Now comes the 2006. This seems like another departure. The wine is clearly leaner, more berry than chocolate, a fair amount of mint, maybe even a bit herbal. The wine has maintained its long attractive finish. This is clearly more food friendly, but at the expense of some lushness.
The second wine is the 2008 Jasper Hill Georgia's Paddock. This is a fantastic wine: zappy red and black berry fruit mixed with savoury flavours and some chocolate. The finish is also very long. This used to be a wine which battled against too high alcohol levels. The alcohol is still high, but the wine is fresh and easy to drink.

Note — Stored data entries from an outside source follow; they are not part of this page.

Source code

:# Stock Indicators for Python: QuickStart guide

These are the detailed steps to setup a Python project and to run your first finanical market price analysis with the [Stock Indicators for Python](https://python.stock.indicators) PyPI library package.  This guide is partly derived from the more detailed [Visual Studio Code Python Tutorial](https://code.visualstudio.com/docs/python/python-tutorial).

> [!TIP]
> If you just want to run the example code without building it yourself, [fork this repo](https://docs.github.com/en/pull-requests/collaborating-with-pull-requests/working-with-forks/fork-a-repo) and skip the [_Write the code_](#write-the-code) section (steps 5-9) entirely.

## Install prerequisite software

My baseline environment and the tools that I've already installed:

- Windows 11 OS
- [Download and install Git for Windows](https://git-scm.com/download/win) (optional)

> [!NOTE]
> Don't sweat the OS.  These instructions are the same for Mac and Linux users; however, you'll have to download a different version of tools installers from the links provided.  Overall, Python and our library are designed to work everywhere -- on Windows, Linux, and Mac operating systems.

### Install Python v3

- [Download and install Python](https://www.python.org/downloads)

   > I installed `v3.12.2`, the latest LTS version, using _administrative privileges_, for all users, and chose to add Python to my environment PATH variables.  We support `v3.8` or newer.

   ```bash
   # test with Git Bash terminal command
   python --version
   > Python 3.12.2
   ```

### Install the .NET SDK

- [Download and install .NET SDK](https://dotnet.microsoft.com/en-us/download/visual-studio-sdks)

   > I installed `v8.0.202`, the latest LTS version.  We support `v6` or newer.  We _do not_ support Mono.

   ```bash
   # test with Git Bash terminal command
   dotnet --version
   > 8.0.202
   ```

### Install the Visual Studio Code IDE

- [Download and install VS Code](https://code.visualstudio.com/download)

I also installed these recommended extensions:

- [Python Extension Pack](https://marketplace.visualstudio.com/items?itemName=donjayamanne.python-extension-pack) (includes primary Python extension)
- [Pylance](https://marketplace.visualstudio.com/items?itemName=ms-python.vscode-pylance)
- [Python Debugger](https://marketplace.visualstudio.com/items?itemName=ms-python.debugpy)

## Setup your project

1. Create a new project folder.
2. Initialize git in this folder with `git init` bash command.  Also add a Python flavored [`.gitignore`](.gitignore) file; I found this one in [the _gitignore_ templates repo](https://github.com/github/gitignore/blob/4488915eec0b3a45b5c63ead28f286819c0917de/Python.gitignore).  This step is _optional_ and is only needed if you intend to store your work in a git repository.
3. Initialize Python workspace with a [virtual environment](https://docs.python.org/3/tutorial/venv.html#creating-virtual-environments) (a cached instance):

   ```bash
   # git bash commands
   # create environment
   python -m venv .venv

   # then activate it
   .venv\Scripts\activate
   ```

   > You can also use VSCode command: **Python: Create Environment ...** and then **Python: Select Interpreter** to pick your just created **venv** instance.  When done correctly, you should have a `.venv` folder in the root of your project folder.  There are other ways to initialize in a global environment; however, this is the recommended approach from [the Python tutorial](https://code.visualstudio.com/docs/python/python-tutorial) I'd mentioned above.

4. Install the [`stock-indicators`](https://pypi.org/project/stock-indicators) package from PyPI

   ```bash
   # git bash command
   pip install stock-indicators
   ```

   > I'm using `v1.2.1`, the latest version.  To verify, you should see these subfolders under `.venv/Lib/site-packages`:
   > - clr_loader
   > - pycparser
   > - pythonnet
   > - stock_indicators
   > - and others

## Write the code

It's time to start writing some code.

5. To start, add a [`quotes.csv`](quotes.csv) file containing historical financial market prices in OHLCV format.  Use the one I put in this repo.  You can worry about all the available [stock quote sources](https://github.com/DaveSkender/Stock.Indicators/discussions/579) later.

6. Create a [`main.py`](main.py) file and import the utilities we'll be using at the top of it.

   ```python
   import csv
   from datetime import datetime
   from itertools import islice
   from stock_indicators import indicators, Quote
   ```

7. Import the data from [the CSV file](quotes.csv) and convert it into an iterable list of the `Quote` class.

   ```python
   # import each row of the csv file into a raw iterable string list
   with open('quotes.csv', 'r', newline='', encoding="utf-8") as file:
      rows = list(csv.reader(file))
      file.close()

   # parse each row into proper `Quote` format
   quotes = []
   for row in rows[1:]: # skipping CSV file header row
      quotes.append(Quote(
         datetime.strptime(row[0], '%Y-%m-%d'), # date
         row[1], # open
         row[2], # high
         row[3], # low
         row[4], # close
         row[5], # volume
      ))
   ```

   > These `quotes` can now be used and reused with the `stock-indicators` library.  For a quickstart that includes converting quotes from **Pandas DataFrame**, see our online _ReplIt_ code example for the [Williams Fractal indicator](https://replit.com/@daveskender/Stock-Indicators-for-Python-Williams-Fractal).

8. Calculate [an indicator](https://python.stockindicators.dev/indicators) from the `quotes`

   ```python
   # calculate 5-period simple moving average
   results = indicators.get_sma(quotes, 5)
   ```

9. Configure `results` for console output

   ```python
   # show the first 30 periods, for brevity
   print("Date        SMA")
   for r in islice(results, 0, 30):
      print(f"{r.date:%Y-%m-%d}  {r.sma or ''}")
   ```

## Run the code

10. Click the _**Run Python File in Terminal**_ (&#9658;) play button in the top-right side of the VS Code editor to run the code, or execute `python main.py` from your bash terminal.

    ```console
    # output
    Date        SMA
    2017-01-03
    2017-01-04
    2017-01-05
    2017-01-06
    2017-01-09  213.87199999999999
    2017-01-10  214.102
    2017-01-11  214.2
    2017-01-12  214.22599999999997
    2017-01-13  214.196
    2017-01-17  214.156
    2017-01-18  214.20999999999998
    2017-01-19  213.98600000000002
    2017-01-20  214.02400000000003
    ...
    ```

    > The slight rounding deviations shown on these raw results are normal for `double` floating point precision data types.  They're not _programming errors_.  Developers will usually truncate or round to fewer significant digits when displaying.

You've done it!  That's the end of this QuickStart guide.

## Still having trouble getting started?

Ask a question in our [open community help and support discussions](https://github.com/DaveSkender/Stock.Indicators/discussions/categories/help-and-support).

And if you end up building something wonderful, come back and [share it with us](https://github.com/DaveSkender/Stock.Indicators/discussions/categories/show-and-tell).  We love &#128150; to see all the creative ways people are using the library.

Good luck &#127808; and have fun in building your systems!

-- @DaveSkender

We have single vineyard wines here, with leading edge biodynamic viticulture, and wine making which no longer follows the maxime 'bigger is always better'. The result are interesting wines, much more consumer friendly than they used to be. I will need to assess the Mt. Edelstone again. I hope it will retain the satisfying mouthfeel of the past, while slimming down somewhat. The Georgia's Paddock shows it can be done.